- **Exercise details**
Of the entries below, restate word for word only the section that runs from the line with "and ive been" to the line with "also forgot to", counting both ends.

══════════

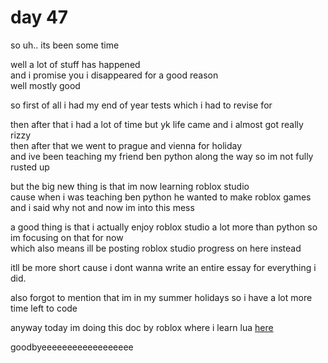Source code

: # day 47

so uh.. its been some time  

well a lot of stuff has happened  
and i promise you i disappeared for a good reason  
well mostly good  

so first of all i had my end of year tests which i had to revise for

then after that i had a lot of time but yk life came and i almost got really rizzy  
then after that we went to prague and vienna for holiday  
and ive been teaching my friend ben python along the way so im not fully rusted up  

but the big new thing is that im now learning roblox studio  
cause when i was teaching ben python he wanted to make roblox games and i said why not and now im into this mess

a good thing is that i actually enjoy roblox studio a lot more than python so im focusing on that for now  
which also means ill be posting roblox studio progress on here instead

itll be more short cause i dont wanna write an entire essay for everything i did.

also forgot to mention that im in my summer holidays so i have a lot more time left to code

anyway today im doing this doc by roblox where i learn lua [here](https://create.roblox.com/docs/tutorials/fundamentals/coding-3/multiple-conditions)

goodbyeeeeeeeeeeeeeeeeee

══════════

- **Result below**
and ive been teaching my friend ben python along the way so im not fully rusted up  

but the big new thing is that im now learning roblox studio  
cause when i was teaching ben python he wanted to make roblox games and i said why not and now im into this mess

a good thing is that i actually enjoy roblox studio a lot more than python so im focusing on that for now  
which also means ill be posting roblox studio progress on here instead

itll be more short cause i dont wanna write an entire essay for everything i did.

also forgot to mention that im in my summer holidays so i have a lot more time left to code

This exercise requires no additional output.